▶ [WORK TO COMPLETE]: Your answer is the lines below, exactly, from the one that contains "This project aims" through the one that contains "and feature contributions.", both included.

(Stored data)
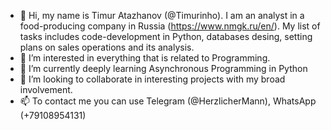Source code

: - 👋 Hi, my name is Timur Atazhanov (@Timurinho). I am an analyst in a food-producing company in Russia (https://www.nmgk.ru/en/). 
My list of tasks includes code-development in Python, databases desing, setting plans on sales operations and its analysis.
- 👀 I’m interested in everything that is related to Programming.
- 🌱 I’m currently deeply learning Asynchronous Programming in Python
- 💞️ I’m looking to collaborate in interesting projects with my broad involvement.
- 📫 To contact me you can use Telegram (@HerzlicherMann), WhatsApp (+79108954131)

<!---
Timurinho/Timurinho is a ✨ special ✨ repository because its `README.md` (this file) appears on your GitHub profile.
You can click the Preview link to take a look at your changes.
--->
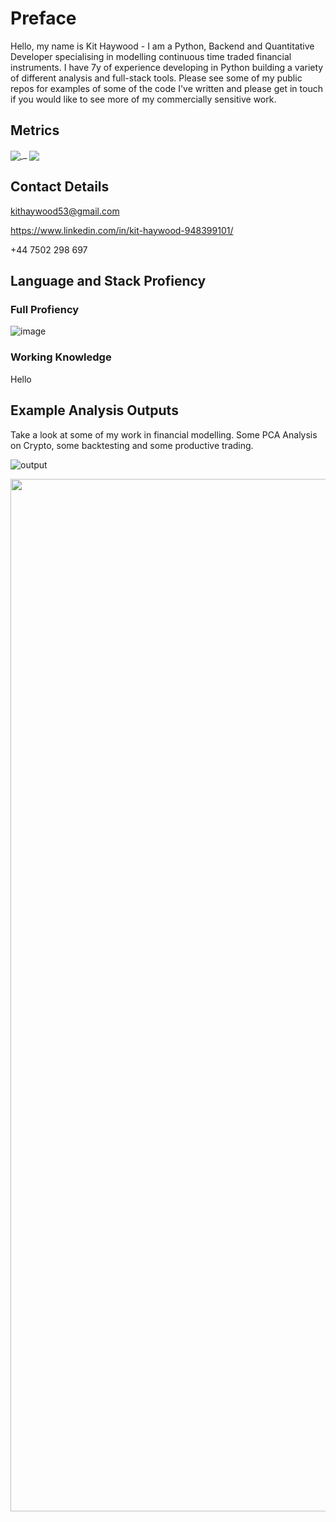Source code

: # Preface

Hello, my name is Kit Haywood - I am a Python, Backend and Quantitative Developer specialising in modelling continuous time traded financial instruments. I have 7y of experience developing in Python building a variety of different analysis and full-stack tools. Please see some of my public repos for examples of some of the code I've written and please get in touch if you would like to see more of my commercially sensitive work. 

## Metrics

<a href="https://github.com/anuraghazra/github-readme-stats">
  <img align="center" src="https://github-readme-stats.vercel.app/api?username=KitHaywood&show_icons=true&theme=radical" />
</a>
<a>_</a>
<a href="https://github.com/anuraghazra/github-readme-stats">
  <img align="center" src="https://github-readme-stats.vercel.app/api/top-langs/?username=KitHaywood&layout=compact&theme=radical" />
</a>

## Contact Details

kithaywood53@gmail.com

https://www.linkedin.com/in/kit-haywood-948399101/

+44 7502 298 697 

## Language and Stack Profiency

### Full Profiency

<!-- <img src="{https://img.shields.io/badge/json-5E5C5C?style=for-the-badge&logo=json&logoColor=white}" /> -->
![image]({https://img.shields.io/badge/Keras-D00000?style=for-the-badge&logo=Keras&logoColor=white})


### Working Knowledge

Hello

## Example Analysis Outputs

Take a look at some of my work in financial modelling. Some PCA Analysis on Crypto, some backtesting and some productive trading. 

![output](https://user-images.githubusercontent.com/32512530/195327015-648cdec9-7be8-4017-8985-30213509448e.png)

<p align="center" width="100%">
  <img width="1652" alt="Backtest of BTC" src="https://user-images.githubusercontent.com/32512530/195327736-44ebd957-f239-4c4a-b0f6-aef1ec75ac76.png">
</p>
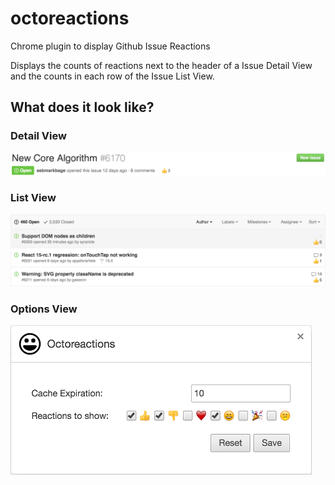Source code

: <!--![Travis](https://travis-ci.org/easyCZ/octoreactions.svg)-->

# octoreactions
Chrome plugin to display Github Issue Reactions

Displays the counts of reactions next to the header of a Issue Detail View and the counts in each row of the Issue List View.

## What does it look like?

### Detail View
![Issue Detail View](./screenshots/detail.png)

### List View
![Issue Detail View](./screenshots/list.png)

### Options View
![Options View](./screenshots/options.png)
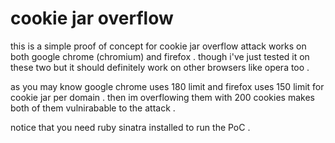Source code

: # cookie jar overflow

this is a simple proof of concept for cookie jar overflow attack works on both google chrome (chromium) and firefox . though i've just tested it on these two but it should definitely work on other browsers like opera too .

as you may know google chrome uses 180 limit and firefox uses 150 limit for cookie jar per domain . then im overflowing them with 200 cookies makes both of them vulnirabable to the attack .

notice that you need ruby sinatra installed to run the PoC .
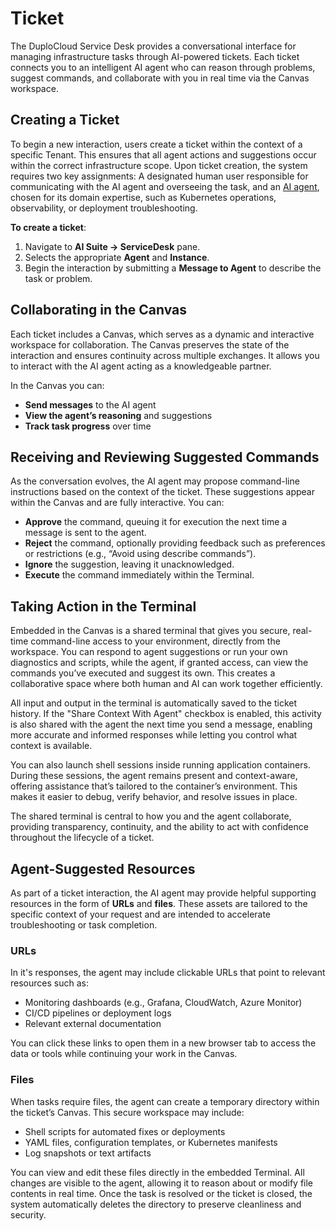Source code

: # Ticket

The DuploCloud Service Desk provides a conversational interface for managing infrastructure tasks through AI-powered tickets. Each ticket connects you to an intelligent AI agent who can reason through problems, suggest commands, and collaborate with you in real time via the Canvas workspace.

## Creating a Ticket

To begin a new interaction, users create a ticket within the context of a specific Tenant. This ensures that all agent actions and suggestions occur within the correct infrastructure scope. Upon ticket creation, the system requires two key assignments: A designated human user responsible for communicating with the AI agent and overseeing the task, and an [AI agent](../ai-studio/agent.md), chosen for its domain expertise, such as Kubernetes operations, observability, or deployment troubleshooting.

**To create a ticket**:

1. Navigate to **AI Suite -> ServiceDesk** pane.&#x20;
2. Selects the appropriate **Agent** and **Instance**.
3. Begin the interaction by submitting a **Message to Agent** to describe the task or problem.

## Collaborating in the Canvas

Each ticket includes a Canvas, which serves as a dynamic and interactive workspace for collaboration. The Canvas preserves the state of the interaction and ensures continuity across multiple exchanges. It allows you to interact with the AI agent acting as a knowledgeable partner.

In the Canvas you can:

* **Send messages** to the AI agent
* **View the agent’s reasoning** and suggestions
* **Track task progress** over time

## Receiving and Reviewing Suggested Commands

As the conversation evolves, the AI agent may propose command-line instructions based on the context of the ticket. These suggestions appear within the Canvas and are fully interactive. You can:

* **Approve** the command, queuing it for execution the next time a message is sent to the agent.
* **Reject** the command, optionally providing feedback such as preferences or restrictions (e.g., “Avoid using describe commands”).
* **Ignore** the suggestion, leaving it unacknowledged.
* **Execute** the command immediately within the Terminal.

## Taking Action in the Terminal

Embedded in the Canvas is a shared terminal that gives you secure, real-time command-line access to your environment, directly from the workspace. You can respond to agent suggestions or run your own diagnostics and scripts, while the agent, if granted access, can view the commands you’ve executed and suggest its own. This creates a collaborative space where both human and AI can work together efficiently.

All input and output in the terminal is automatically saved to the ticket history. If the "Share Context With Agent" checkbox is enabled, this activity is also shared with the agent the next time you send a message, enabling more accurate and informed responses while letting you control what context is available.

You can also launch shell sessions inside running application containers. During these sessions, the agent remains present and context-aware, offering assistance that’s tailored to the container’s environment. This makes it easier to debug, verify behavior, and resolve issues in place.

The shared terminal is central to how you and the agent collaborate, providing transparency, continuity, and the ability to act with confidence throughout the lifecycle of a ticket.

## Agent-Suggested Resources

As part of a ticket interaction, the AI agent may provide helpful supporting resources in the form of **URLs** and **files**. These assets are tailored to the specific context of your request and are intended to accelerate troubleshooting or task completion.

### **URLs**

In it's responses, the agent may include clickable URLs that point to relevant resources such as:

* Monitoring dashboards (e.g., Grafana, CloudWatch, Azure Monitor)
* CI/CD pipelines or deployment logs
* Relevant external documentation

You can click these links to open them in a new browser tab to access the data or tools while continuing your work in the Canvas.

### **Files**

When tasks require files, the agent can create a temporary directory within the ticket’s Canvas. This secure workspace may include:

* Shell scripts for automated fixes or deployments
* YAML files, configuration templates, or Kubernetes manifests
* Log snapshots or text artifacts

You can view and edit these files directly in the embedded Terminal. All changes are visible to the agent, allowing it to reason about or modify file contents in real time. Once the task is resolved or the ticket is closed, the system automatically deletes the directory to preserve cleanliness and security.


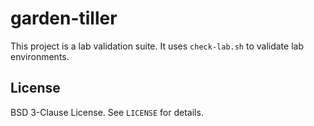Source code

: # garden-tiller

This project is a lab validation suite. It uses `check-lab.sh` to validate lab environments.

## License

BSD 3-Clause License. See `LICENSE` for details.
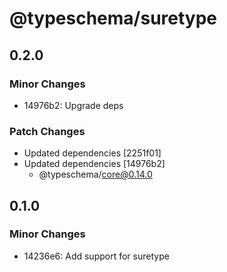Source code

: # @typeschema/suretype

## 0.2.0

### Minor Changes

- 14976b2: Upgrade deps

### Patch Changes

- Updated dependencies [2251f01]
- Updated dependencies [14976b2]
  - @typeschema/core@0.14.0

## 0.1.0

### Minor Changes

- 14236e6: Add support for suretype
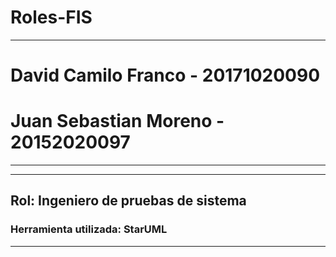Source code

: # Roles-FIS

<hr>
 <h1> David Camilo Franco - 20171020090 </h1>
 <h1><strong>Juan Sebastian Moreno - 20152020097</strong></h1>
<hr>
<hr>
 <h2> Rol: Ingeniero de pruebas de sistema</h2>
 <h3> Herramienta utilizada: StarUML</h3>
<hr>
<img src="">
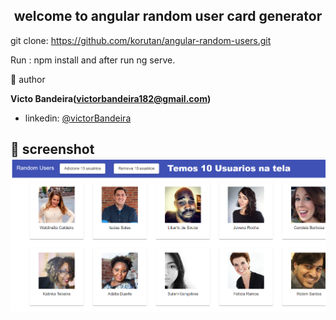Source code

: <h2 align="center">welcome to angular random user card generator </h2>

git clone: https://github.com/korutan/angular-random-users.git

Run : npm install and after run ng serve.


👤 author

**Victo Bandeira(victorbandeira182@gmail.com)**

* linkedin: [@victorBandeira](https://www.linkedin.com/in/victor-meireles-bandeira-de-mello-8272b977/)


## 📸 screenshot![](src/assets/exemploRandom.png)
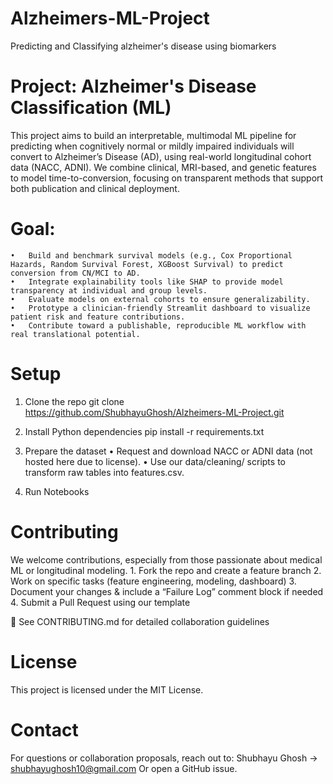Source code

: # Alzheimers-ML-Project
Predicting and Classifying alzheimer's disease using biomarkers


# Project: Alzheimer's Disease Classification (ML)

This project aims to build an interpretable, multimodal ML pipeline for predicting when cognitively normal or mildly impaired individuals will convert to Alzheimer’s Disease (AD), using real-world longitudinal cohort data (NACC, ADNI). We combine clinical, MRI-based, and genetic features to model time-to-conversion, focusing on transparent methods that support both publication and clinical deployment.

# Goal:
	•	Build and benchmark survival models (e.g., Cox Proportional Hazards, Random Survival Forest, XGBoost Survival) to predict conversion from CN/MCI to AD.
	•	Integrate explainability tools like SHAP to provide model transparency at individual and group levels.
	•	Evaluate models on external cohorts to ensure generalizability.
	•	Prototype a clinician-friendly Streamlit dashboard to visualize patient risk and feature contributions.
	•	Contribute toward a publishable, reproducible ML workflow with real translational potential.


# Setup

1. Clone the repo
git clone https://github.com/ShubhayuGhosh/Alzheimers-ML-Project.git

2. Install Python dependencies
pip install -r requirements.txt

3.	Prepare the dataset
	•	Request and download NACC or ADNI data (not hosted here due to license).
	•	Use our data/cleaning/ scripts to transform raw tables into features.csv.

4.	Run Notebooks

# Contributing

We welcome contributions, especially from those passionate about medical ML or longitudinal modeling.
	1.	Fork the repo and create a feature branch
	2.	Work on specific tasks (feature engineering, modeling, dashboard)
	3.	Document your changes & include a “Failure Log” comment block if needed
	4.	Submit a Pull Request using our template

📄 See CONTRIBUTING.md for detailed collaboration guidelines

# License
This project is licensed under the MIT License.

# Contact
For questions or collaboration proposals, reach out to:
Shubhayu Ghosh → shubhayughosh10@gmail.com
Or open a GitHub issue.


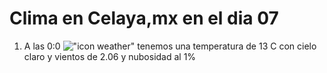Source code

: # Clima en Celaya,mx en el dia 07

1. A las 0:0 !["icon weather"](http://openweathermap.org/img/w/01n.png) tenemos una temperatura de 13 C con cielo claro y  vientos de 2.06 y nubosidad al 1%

▶ [SOLVED PROBLEM]:
This project aims to build an interpretable, multimodal ML pipeline for predicting when cognitively normal or mildly impaired individuals will convert to Alzheimer’s Disease (AD), using real-world longitudinal cohort data (NACC, ADNI). We combine clinical, MRI-based, and genetic features to model time-to-conversion, focusing on transparent methods that support both publication and clinical deployment.

# Goal:
	•	Build and benchmark survival models (e.g., Cox Proportional Hazards, Random Survival Forest, XGBoost Survival) to predict conversion from CN/MCI to AD.
	•	Integrate explainability tools like SHAP to provide model transparency at individual and group levels.
	•	Evaluate models on external cohorts to ensure generalizability.
	•	Prototype a clinician-friendly Streamlit dashboard to visualize patient risk and feature contributions.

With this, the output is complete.